During the Council meeting on Monday, Sept. 18, another of Reams' attorneys, Louis Baptiste, addressed the Council. “I have reviewed your Town Charter and under your Town Charter, no single [Council] member has supervisory authority over a City Clerk,” said Baptiste.

Seabrooks interrupted Baptiste stating that “This is citizen's participation.”

“I am a citizen,” replied Baptiste. “I am Louis Baptiste.”

“You live here in Greenville?” asked Seabrooks.

“No, I live in Tallahassee,” said Baptiste. “As a citizen of the State of Florida, I have a right to speak.”

“Greenville,” replied Seabrooks.

“If you stop me from speaking, that is a Sunshine [Law] violation,” said Baptiste.

“I'm just saying, he's not a citizen,” said Seabrooks.

“I would like to state that, for the record, if the City of Greenville receives State dollars, as they do; that gives me the right as a citizen of the State of Florida to speak here, unless you refuse State dollars.
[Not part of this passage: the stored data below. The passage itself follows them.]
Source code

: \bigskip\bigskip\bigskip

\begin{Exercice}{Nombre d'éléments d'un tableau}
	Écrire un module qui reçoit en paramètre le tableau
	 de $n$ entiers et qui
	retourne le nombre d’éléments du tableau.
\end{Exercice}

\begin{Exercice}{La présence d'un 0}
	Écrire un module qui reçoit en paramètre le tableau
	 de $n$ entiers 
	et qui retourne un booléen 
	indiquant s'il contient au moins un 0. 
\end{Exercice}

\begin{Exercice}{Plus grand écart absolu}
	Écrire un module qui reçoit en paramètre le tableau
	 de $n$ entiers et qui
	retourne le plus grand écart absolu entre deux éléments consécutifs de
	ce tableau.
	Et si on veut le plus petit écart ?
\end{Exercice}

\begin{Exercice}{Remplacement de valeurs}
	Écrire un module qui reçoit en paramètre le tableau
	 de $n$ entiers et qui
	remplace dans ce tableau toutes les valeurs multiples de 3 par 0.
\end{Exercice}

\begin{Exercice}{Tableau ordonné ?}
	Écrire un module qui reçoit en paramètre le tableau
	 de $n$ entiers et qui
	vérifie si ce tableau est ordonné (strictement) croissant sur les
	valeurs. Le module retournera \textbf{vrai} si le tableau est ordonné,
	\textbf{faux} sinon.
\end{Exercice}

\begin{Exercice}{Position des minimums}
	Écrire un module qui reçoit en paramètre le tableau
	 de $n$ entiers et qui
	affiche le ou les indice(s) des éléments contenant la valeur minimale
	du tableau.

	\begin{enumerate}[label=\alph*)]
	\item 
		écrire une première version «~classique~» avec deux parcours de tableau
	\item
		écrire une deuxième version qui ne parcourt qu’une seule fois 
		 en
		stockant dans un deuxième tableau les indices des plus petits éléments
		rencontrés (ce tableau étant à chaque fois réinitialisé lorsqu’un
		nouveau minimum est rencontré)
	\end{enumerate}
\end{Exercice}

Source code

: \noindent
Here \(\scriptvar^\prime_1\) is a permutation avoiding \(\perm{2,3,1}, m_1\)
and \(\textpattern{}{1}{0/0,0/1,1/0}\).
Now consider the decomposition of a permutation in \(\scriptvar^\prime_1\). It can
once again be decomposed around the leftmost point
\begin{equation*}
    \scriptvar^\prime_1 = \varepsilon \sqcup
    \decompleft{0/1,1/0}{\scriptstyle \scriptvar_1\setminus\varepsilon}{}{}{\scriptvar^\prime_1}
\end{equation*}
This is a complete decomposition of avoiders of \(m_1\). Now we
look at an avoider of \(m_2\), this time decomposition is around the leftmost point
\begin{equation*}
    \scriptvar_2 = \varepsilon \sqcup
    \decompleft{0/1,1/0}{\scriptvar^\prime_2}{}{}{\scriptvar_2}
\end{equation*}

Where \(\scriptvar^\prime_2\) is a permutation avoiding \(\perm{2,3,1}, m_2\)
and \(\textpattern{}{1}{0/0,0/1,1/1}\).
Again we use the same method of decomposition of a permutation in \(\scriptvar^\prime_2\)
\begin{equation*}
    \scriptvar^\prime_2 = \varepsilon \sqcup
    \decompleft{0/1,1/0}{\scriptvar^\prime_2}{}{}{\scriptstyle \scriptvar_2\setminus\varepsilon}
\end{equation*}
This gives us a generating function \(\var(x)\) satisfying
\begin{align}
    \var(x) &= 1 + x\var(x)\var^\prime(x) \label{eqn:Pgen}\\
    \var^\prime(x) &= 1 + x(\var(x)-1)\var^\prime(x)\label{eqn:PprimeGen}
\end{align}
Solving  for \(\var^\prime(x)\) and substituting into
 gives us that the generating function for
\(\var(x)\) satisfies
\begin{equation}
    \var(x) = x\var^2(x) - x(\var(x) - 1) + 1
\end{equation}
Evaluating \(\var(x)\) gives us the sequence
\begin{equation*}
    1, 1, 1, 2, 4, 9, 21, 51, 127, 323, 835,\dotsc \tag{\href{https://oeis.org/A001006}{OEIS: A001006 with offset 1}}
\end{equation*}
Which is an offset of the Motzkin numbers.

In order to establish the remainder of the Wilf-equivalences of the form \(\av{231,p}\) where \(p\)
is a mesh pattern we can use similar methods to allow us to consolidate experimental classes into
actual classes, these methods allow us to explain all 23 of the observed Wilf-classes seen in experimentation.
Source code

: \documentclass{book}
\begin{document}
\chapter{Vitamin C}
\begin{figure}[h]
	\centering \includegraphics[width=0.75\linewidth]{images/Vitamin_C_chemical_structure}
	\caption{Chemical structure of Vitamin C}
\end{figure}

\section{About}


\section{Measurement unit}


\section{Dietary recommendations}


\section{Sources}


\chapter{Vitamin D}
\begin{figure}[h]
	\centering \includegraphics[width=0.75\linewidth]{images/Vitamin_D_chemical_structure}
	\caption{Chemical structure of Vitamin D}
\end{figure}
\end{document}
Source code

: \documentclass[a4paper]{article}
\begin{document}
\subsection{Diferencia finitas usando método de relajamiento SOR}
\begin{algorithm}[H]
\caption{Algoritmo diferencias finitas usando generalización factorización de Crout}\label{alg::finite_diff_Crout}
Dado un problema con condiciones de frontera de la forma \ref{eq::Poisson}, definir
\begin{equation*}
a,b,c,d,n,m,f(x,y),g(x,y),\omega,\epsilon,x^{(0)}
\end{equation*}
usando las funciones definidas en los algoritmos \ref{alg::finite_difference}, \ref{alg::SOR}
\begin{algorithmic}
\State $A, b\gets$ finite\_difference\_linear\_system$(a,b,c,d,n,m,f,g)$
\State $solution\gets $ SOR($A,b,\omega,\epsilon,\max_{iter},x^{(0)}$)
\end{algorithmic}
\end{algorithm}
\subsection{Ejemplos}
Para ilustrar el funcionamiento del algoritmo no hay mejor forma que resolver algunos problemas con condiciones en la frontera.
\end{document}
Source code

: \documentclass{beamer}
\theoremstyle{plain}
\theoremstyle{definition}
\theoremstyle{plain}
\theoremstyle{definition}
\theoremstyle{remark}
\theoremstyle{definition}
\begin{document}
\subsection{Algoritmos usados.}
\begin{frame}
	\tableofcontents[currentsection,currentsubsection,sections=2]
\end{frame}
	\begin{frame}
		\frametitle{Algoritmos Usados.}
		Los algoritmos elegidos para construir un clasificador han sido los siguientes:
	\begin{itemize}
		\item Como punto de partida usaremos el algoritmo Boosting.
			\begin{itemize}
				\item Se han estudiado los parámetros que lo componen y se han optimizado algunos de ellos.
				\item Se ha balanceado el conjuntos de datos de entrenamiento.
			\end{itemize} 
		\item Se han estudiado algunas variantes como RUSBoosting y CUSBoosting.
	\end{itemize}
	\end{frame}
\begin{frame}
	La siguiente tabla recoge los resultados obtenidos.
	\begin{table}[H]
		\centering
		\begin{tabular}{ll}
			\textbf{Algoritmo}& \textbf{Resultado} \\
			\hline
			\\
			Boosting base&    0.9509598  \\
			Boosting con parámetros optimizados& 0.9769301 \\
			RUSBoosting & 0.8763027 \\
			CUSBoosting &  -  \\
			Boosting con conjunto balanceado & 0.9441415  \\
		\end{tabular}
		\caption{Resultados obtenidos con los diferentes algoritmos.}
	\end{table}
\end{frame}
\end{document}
At that point, you can shut me down,” said Baptiste. “Until then, I have the right to speak. We did not come here to be aggressive or to bully. To us, the law means something, to us it matters. When one person tears against the law, they break the fabric of [the law]. Mr. Arnold is no longer on this Commission, per law. The City Attorney told you that, but you refuse to enforce it. I have no problem with Mr. Arnold, but the law is the law. I hope you guys will please start following the law.”

“There's two sides to every story, and we've heard his side,” said Malone.

“If we are refusing to abide by the Town Charter, what documentation are we using [with which to govern]?” asked Council Member Joi Collins.

There was no response to Collins' question.

When asked for a response to the letter presented by Reams' attorney, Seabrooks replied, “no comment.” When Mayor Malone was asked for a response, he indicated he had not read the letter.

It is unknown when the investigation into the Town of Greenville will commence. The next regular  scheduled meeting of the Greenville Town Council will take place at 6 p.m. on Monday, Oct. 9, at Greenville Town Hall, located at 154 Old Mission Ave., in Greenville.